Work instructions: Exclude the pictures, then restate exactly each line of the data below from the first through the line containing "## 💻 Software".

Source material:
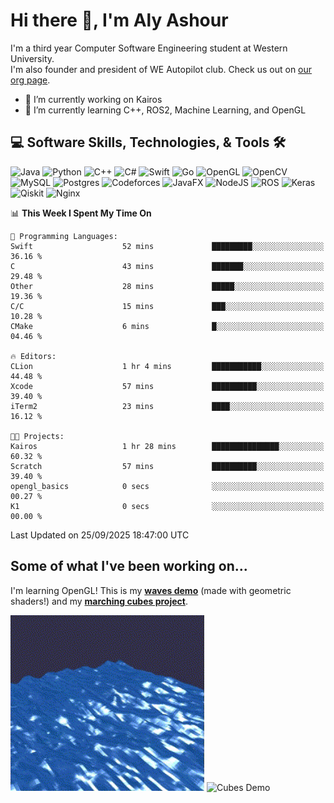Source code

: # Hi there 👋, I'm Aly Ashour
I'm a third year Computer Software Engineering student at Western University.  
I'm also founder and president of WE Autopilot club. Check us out on [our org page](https://github.com/WE-Autopilot).

- 🔭 I’m currently working on Kairos
- 🌱 I’m currently learning C++, ROS2, Machine Learning, and OpenGL

## 💻 Software Skills, Technologies, & Tools 🛠️

![Java](https://img.shields.io/badge/java-%23ED8B00.svg?style=for-the-badge&logo=openjdk&logoColor=white)
![Python](https://img.shields.io/badge/python-3670A0?style=for-the-badge&logo=python&logoColor=ffdd54)
![C++](https://img.shields.io/badge/c++-%2300599C.svg?style=for-the-badge&logo=c%2B%2B&logoColor=white)
![C#](https://img.shields.io/badge/c%23-%23239120.svg?style=for-the-badge&logo=csharp&logoColor=white)
![Swift](https://img.shields.io/badge/swift-F54A2A?style=for-the-badge&logo=swift&logoColor=white)
![Go](https://img.shields.io/badge/go-%2300ADD8.svg?style=for-the-badge&logo=go&logoColor=white)
![OpenGL](https://img.shields.io/badge/OpenGL-%23FFFFFF.svg?style=for-the-badge&logo=opengl)
![OpenCV](https://img.shields.io/badge/opencv-%23white.svg?style=for-the-badge&logo=opencv&logoColor=white)
![MySQL](https://img.shields.io/badge/mysql-4479A1.svg?style=for-the-badge&logo=mysql&logoColor=white)
![Postgres](https://img.shields.io/badge/postgres-%23316192.svg?style=for-the-badge&logo=postgresql&logoColor=white)
![Codeforces](https://img.shields.io/badge/Codeforces-445f9d?style=for-the-badge&logo=Codeforces&logoColor=white)
![JavaFX](https://img.shields.io/badge/javafx-%23FF0000.svg?style=for-the-badge&logo=javafx&logoColor=white)
![NodeJS](https://img.shields.io/badge/node.js-6DA55F?style=for-the-badge&logo=node.js&logoColor=white)
![ROS](https://img.shields.io/badge/ros-%230A0FF9.svg?style=for-the-badge&logo=ros&logoColor=white)
![Keras](https://img.shields.io/badge/Keras-%23D00000.svg?style=for-the-badge&logo=Keras&logoColor=white)
![Qiskit](https://img.shields.io/badge/Qiskit-%236929C4.svg?style=for-the-badge&logo=Qiskit&logoColor=white)
![Nginx](https://img.shields.io/badge/nginx-%23009639.svg?style=for-the-badge&logo=nginx&logoColor=white)
<br>


<!--START_SECTION:waka-->
📊 **This Week I Spent My Time On** 

```text
💬 Programming Languages: 
Swift                    52 mins             █████████░░░░░░░░░░░░░░░░   36.16 % 
C                        43 mins             ███████░░░░░░░░░░░░░░░░░░   29.48 % 
Other                    28 mins             █████░░░░░░░░░░░░░░░░░░░░   19.36 % 
C/C                      15 mins             ███░░░░░░░░░░░░░░░░░░░░░░   10.28 % 
CMake                    6 mins              █░░░░░░░░░░░░░░░░░░░░░░░░   04.46 % 

🔥 Editors: 
CLion                    1 hr 4 mins         ███████████░░░░░░░░░░░░░░   44.48 % 
Xcode                    57 mins             ██████████░░░░░░░░░░░░░░░   39.40 % 
iTerm2                   23 mins             ████░░░░░░░░░░░░░░░░░░░░░   16.12 % 

🐱‍💻 Projects: 
Kairos                   1 hr 28 mins        ███████████████░░░░░░░░░░   60.32 % 
Scratch                  57 mins             ██████████░░░░░░░░░░░░░░░   39.40 % 
opengl_basics            0 secs              ░░░░░░░░░░░░░░░░░░░░░░░░░   00.27 % 
K1                       0 secs              ░░░░░░░░░░░░░░░░░░░░░░░░░   00.00 % 
```


 Last Updated on 25/09/2025 18:47:00 UTC
<!--END_SECTION:waka-->

<h2>Some of what I've been working on...</h2>

I'm learning OpenGL!
This is my **[waves demo](https://github.com/alyashour/Gerstner-waves)** (made with geometric shaders!) and my **[marching cubes project](https://github.com/alyashour/Marching-Cube-Renderer)**.
<p>
  <img src="./assets/demo_waves.gif" alt="Waves Demo" width="310"/>
  <img src="./assets/demo_marching_cubes.gif" alt="Cubes Demo" width="378"/>
</p>
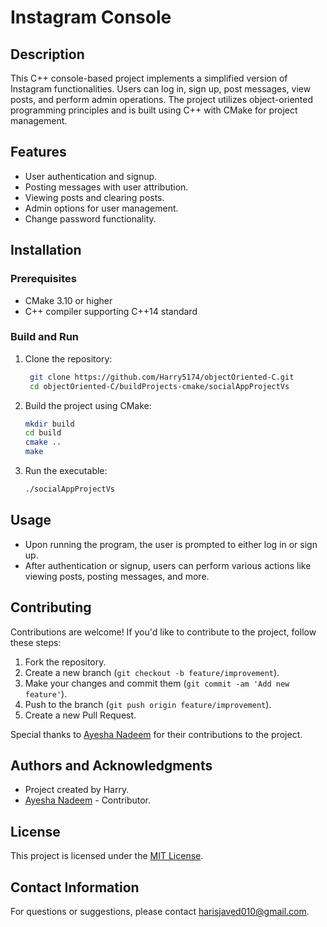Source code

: # Instagram Console

## Description

This C++ console-based project implements a simplified version of Instagram functionalities. Users can log in, sign up, post messages, view posts, and perform admin operations. The project utilizes object-oriented programming principles and is built using C++ with CMake for project management.

## Features

- User authentication and signup.
- Posting messages with user attribution.
- Viewing posts and clearing posts.
- Admin options for user management.
- Change password functionality.

## Installation

### Prerequisites

- CMake 3.10 or higher
- C++ compiler supporting C++14 standard

### Build and Run

1. Clone the repository:

   ```bash
    git clone https://github.com/Harry5174/objectOriented-C.git
    cd objectOriented-C/buildProjects-cmake/socialAppProjectVs

   ```

2. Build the project using CMake:

   ```bash
   mkdir build
   cd build
   cmake ..
   make
   ```

3. Run the executable:
   ```bash
   ./socialAppProjectVs
   ```

## Usage

- Upon running the program, the user is prompted to either log in or sign up.
- After authentication or signup, users can perform various actions like viewing posts, posting messages, and more.

## Contributing

Contributions are welcome! If you'd like to contribute to the project, follow these steps:

1. Fork the repository.
2. Create a new branch (`git checkout -b feature/improvement`).
3. Make your changes and commit them (`git commit -am 'Add new feature'`).
4. Push to the branch (`git push origin feature/improvement`).
5. Create a new Pull Request.

Special thanks to [Ayesha Nadeem](https://github.com/Ayesha-Nadeem27) for their contributions to the project.

## Authors and Acknowledgments

- Project created by Harry.
- [Ayesha Nadeem](https://github.com/Ayesha-Nadeem27)  - Contributor.

## License

This project is licensed under the [MIT License](LICENSE).

## Contact Information

For questions or suggestions, please contact harisjaved010@gmail.com.
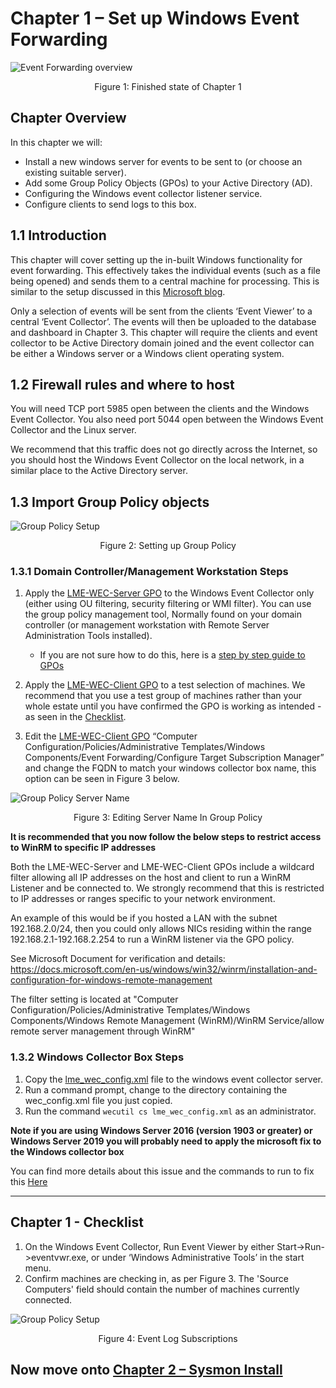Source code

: # Chapter 1 – Set up Windows Event Forwarding

![Event Forwarding overview](eventforwarding_overview.jpg)
<p align="center">  
Figure 1: Finished state of Chapter 1
</p>

## Chapter Overview
In this chapter we will:
* Install a new windows server for events to be sent to (or choose an existing suitable server).
* Add some Group Policy Objects (GPOs) to your Active Directory (AD).
* Configuring the Windows event collector listener service.
* Configure clients to send logs to this box.




## 1.1 Introduction
This chapter will cover setting up the in-built Windows functionality for event forwarding. This effectively takes the individual events (such as a file being opened) and sends them to a central machine for processing. This is similar to the setup discussed in this [Microsoft blog](https://blogs.technet.microsoft.com/jepayne/2017/12/08/weffles/). 


Only a selection of events will be sent from the clients ‘Event Viewer’ to a central ‘Event Collector’. The events will then be uploaded to the database and dashboard in Chapter 3.
This chapter will require the clients and event collector to be Active Directory domain joined and the event collector can be either a Windows server or a Windows client operating system.

## 1.2 Firewall rules and where to host
You will need TCP port 5985 open between the clients and the Windows Event Collector. You also need port 5044 open between the Windows Event Collector and the Linux server.




We recommend that this traffic does not go directly across the Internet, so you should host the Windows Event Collector on the local network, in a similar place to the Active Directory server.
	



## 1.3 Import Group Policy objects
  
![Group Policy Setup](gpo.jpg)
<p align="center">
Figure 2: Setting up Group Policy
</p>


### 1.3.1 Domain Controller/Management Workstation Steps

1. Apply the [LME-WEC-Server GPO](/Chapter%201%20Files/lme_gpo_for_windows.zip) to the Windows Event Collector only (either using OU filtering, security filtering or WMI filter). You can use the group policy management tool, Normally found on your domain controller (or management workstation with Remote Server Administration Tools installed).
	
	* If you are not sure how to do this, here is a [step by step guide to GPOs](/docs/gpo_step_by_step.md)

2. Apply the [LME-WEC-Client GPO](/Chapter%201%20Files/lme_gpo_for_windows.zip) to a test selection of machines. We recommend that you use a test group of machines rather than your whole estate until you have confirmed the GPO is working as intended - as seen in the [Checklist](#chapter-1---checklist). 
3. Edit the [LME-WEC-Client GPO](/Chapter%201%20Files/lme_gpo_for_windows.zip) “Computer Configuration/Policies/Administrative Templates/Windows Components/Event Forwarding/Configure Target Subscription Manager” and change the FQDN to match your windows collector box name, this option can be seen in Figure 3 below.

![Group Policy Server Name](gpoedit.jpg)
<p align="center">
Figure 3: Editing Server Name In Group Policy
</p>

**It is recommended that you now follow the below steps to restrict access to WinRM to specific IP addresses**

Both the LME-WEC-Server and LME-WEC-Client GPOs include a wildcard filter allowing all IP addresses on the host and client to run a WinRM Listener and be connected to.
We strongly recommend that this is restricted to IP addresses or ranges specific to your network environment.

An example of this would be if you hosted a LAN with the subnet 192.168.2.0/24, then you could only allows NICs residing within the range 192.168.2.1-192.168.2.254 to run a WinRM listener via the GPO policy.

See Microsoft Document for verification and details:
https://docs.microsoft.com/en-us/windows/win32/winrm/installation-and-configuration-for-windows-remote-management

The filter setting is located at "Computer Configuration/Policies/Administrative Templates/Windows Components/Windows Remote Management (WinRM)/WinRM Service/allow remote server management through WinRM"


### 1.3.2 Windows Collector Box Steps

1. Copy the [lme_wec_config.xml](/Chapter%201%20Files/lme_wec_config.xml) file to the windows event collector server.
2. Run a command prompt, change to the directory containing the wec_config.xml file you just copied.
3. Run the command ```wecutil cs lme_wec_config.xml``` as an administrator.

**Note if you are using Windows Server 2016 (version 1903 or greater) or Windows Server 2019 you will probably need to apply the microsoft fix to the Windows collector box**

You can find more details about this issue and the commands to run to fix this [Here](https://support.microsoft.com/en-in/help/4494462/events-not-forwarded-if-the-collector-runs-windows-server-2019-or-2016)
________________

## Chapter 1 - Checklist
1. On the Windows Event Collector, Run Event Viewer by either Start->Run->eventvwr.exe, or under ‘Windows Administrative Tools’ in the start menu.
2. Confirm machines are checking in, as per Figure 3. The 'Source Computers' field should contain the number of machines currently connected.


![Group Policy Setup](eventviewer.jpg)
<p align="center">
Figure 4: Event Log Subscriptions
</p>

## Now move onto [Chapter 2 – Sysmon Install](chapter2.md) 
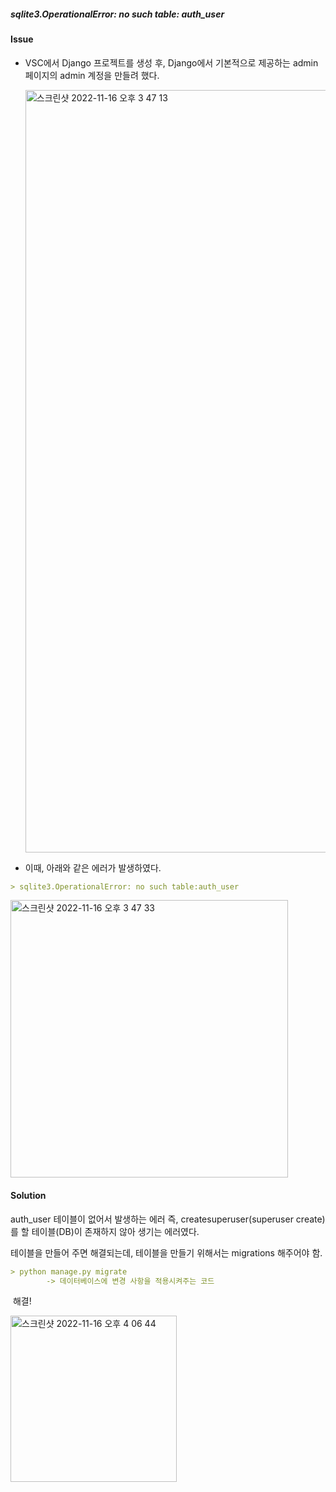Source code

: ##### sqlite3.OperationalError: no such table: auth_user

#### Issue

- VSC에서 Django 프로젝트를 생성 후, Django에서 기본적으로 제공하는 admin 페이지의 admin 계정을 만들려 했다.

  <img width="1220" alt="스크린샷 2022-11-16 오후 3 47 13" src="https://user-images.githubusercontent.com/91196025/202110317-56dd7150-e3d4-42ad-b59b-fd23c0183dca.png">

- 이때, 아래와 같은 에러가 발생하였다.

```markdown
> sqlite3.OperationalError: no such table:auth_user
```

<img width="444" alt="스크린샷 2022-11-16 오후 3 47 33" src="https://user-images.githubusercontent.com/91196025/202110347-6dc6265f-5d10-4669-959b-efa8da5e7763.png">

#### Solution

auth_user 테이블이 없어서 발생하는 에러 즉, createsuperuser(superuser create)를 할 테이블(DB)이 존재하지 않아 생기는 에러였다.

테이블을 만들어 주면 해결되는데, 테이블을 만들기 위해서는 migrations 해주어야 함.

```markdown
> python manage.py migrate
		-> 데이터베이스에 변경 사항을 적용시켜주는 코드
```

​														해결!

<img width="266" alt="스크린샷 2022-11-16 오후 4 06 44" src="https://user-images.githubusercontent.com/91196025/202110378-60bfa959-ba04-4080-bb30-47de89c7292b.png">

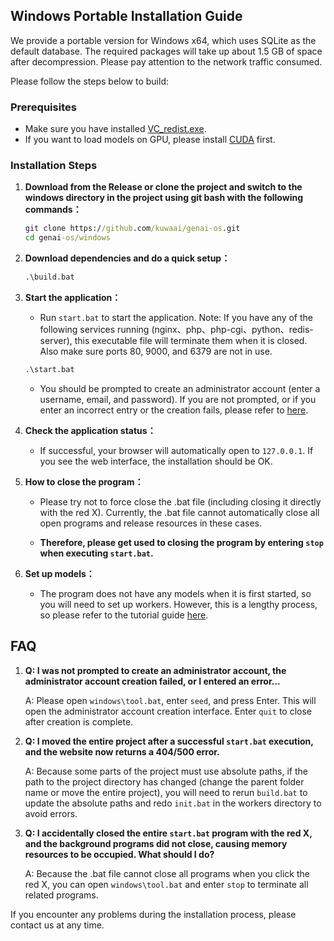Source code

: ## Windows Portable Installation Guide

We provide a portable version for Windows x64, which uses SQLite as the default database. The required packages will take up about 1.5 GB of space after decompression. Please pay attention to the network traffic consumed.

Please follow the steps below to build:

### Prerequisites
- Make sure you have installed [VC_redist.exe](https://learn.microsoft.com/en-us/cpp/windows/latest-supported-vc-redist?view=msvc-170).
- If you want to load models on GPU, please install [CUDA](https://developer.nvidia.com/cuda-toolkit) first.

### Installation Steps

1. **Download from the Release or clone the project and switch to the windows directory in the project using git bash with the following commands：**
   ```bat
   git clone https://github.com/kuwaai/genai-os.git
   cd genai-os/windows
   ```

2. **Download dependencies and do a quick setup：**
   ```bat
   .\build.bat
   ```

3. **Start the application：**
   - Run `start.bat` to start the application. Note: If you have any of the following services running (nginx、php、php-cgi、python、redis-server), this executable file will terminate them when it is closed. Also make sure ports 80, 9000, and 6379 are not in use.
   ```bat
   .\start.bat
   ```
   - You should be prompted to create an administrator account (enter a username, email, and password). If you are not prompted, or if you enter an incorrect entry or the creation fails, please refer to [here](#FAQ).

4. **Check the application status：**
   - If successful, your browser will automatically open to `127.0.0.1`. If you see the web interface, the installation should be OK.

5. **How to close the program：**
   - Please try not to force close the .bat file (including closing it directly with the red X). Currently, the .bat file cannot automatically close all open programs and release resources in these cases.

   - **Therefore, please get used to closing the program by entering `stop` when executing `start.bat`.**

6. **Set up models：**
   - The program does not have any models when it is first started, so you will need to set up workers. However, this is a lengthy process, so please refer to the tutorial guide [here](./workers/README.md).

## FAQ

1. **Q: I was not prompted to create an administrator account, the administrator account creation failed, or I entered an error...**
   
   A: Please open `windows\tool.bat`, enter `seed`, and press Enter. This will open the administrator account creation interface. Enter `quit` to close after creation is complete.

2. **Q: I moved the entire project after a successful `start.bat` execution, and the website now returns a 404/500 error.**

   A: Because some parts of the project must use absolute paths, if the path to the project directory has changed (change the parent folder name or move the entire project), you will need to rerun `build.bat` to update the absolute paths and redo `init.bat` in the workers directory to avoid errors.

3. **Q: I accidentally closed the entire `start.bat` program with the red X, and the background programs did not close, causing memory resources to be occupied. What should I do?**

   A: Because the .bat file cannot close all programs when you click the red X, you can open `windows\tool.bat` and enter `stop` to terminate all related programs.

If you encounter any problems during the installation process, please contact us at any time.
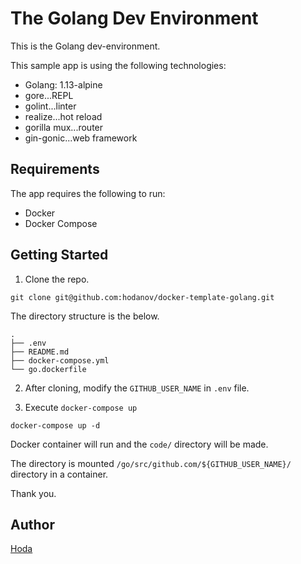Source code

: # The Golang Dev Environment

This is the Golang dev-environment.

This sample app is using the following technologies:

- Golang: 1.13-alpine
- gore...REPL
- golint...linter
- realize...hot reload
- gorilla mux...router
- gin-gonic...web framework

## Requirements

The app requires the following to run:

- Docker
- Docker Compose

## Getting Started

1. Clone the repo.

```
git clone git@github.com:hodanov/docker-template-golang.git
```

The directory structure is the below.

```
.
├── .env
├── README.md
├── docker-compose.yml
└── go.dockerfile
```

2. After cloning, modify the `GITHUB_USER_NAME` in `.env` file.  

3. Execute `docker-compose up`

```
docker-compose up -d
```

Docker container will run and the `code/` directory will be made.

The directory is mounted `/go/src/github.com/${GITHUB_USER_NAME}/` directory in a container.

Thank you.

## Author

[Hoda](https://hodalog.com)
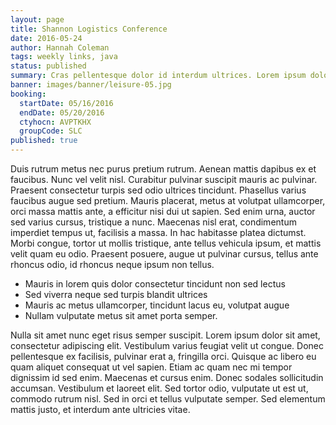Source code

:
 ```yaml
---
layout: page
title: Shannon Logistics Conference
date: 2016-05-24
author: Hannah Coleman
tags: weekly links, java
status: published
summary: Cras pellentesque dolor id interdum ultrices. Lorem ipsum dolor sit.
banner: images/banner/leisure-05.jpg
booking:
  startDate: 05/16/2016
  endDate: 05/20/2016
  ctyhocn: AVPTKHX
  groupCode: SLC
published: true
---
```

Duis rutrum metus nec purus pretium rutrum. Aenean mattis dapibus ex et faucibus. Nunc vel velit nisl. Curabitur pulvinar suscipit mauris ac pulvinar. Praesent consectetur turpis sed odio ultrices tincidunt. Phasellus varius faucibus augue sed pretium. Mauris placerat, metus at volutpat ullamcorper, orci massa mattis ante, a efficitur nisi dui ut sapien. Sed enim urna, auctor sed varius cursus, tristique a nunc. Maecenas nisl erat, condimentum imperdiet tempus ut, facilisis a massa. In hac habitasse platea dictumst. Morbi congue, tortor ut mollis tristique, ante tellus vehicula ipsum, et mattis velit quam eu odio. Praesent posuere, augue ut pulvinar cursus, tellus ante rhoncus odio, id rhoncus neque ipsum non tellus.

* Mauris in lorem quis dolor consectetur tincidunt non sed lectus
* Sed viverra neque sed turpis blandit ultrices
* Mauris ac metus ullamcorper, tincidunt lacus eu, volutpat augue
* Nullam vulputate metus sit amet porta semper.

Nulla sit amet nunc eget risus semper suscipit. Lorem ipsum dolor sit amet, consectetur adipiscing elit. Vestibulum varius feugiat velit ut congue. Donec pellentesque ex facilisis, pulvinar erat a, fringilla orci. Quisque ac libero eu quam aliquet consequat ut vel sapien. Etiam ac quam nec mi tempor dignissim id sed enim. Maecenas et cursus enim. Donec sodales sollicitudin accumsan. Vestibulum et laoreet elit. Sed tortor odio, vulputate ut est ut, commodo rutrum nisl. Sed in orci et tellus vulputate semper. Sed elementum mattis justo, et interdum ante ultricies vitae.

Final answer:
Source code

: # Hi there 👋, I'm Aly Ashour
I'm a third year Computer Software Engineering student at Western University.  
I'm also founder and president of WE Autopilot club. Check us out on [our org page](https://github.com/WE-Autopilot).

- 🔭 I’m currently working on Kairos
- 🌱 I’m currently learning C++, ROS2, Machine Learning, and OpenGL

## 💻 Software Skills, Technologies, & Tools 🛠️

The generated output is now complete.